Post-fusion: Gravity dampening penalizes distant segments. Hub dampening penalizes segments that match too many queries.
Tags from the most recent N turns are skipped during retrieval (their content is already in the raw history).
retrieval:
active_tag_lookback: 4
strategy_config:
default:
max_results: 10
max_budget_fraction: 0.25
broad:
max_results: 15
max_budget_fraction: 0.35
temporal:
max_results: 8
max_budget_fraction: 0.20Assembly
The assembler constructs the <virtual-context> block in two passes:
Priority Pass (Tag Rules): Must-include content defined by tag rules is included first.
Fill Pass (Greedy Set Cover): Remaining budget is filled by retrieval results in score order until the budget is exhausted.
The assembly budget is a fraction of the total context window (default 25%). After compaction, the assembler can inject a topic list hint: a brief enumeration of all available tags with segment counts.
Token Counter
| Mode | Method | Speed | Accuracy |
|---|---|---|---|
| anthropic | Anthropic’s tokenizer library | Slow | Exact for Claude models |
| tiktoken | OpenAI’s tiktoken library | Fast | Exact for GPT models, close for others |
| estimate | len(text) / 4 | Instant | ~10-20% variance |
Image-aware: for base64 images, uses dimension-based token costing rather than counting the base64 string characters. Fallback chain: anthropic -> tiktoken -> estimate.
Fact Extraction
Facts are structured triples: subject | verb | object with metadata (status, date, location, type).
Supersession
“User moved from NYC to LA” invalidates “User lives in NYC.” Supersession runs during the compaction LLM pass.
Querying
vc_query_facts(subject="user", verb="visited", status="completed")Verb matching includes morphological expansion: querying “led” also matches “leads”, “leading”.
Fact Graph
Six relationship types: SUPERSEDES, CAUSED_BY, PART_OF, CONTRADICTS, SAME_AS, RELATED_TO. Detected during the supersession LLM pass (zero additional calls). 1-hop traversal on query results.
Chain Collapse
Before (3 messages, ~18K tokens):
assistant: [tool_use: Read file.py]
user: [tool_result: <full 500-line file>]

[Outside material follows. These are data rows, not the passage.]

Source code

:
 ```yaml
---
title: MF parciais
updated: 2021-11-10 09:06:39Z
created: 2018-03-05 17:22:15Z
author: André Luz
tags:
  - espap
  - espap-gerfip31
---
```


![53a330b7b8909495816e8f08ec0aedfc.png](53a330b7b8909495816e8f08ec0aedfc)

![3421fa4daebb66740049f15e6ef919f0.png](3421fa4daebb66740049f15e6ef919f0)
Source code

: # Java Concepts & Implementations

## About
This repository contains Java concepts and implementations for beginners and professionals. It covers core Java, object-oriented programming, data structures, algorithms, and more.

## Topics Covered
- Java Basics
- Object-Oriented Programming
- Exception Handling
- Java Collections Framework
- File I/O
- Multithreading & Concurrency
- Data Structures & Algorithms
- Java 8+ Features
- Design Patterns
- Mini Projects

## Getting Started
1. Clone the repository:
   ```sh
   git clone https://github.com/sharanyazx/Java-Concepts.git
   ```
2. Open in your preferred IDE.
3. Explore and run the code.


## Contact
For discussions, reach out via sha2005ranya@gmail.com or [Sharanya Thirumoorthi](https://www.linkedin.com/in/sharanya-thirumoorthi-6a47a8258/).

assistant: "Bug on line 42..."
After (2 messages, ~200 tokens):
user: [compacted turn: Read(file.py)]
assistant: "Bug on line 42..."Lossless compression: nothing is discarded, just moved to cheaper storage with a pointer left in the conversation. The vc_restore_tool(ref) tool allows the model to recover any collapsed chain at full fidelity.
Media Compression
Base64 images are decoded, resized to reduce dimensions, and the compressed version replaces the original. A 391KB screenshot becomes ~40KB, cutting payload size by ~90%. Originals stored to disk for recovery.
Tool Loop
| Tool | Purpose |
|---|---|
vc_expand_topic | Load full text for a topic tag (with optional collapse of other tags) |
vc_find_quote | Full-text search across all stored conversation text |
vc_query_facts | Structured fact lookup with filters |
vc_remember_when | Time-scoped recall (date ranges + query) |
vc_recall_all | Load all topic summaries at once |
vc_restore_tool | Recover a collapsed tool chain at full fidelity |
Anti-repetition tracking suppresses duplicate retrievals. Empty streak detection suggests alternative query strategies.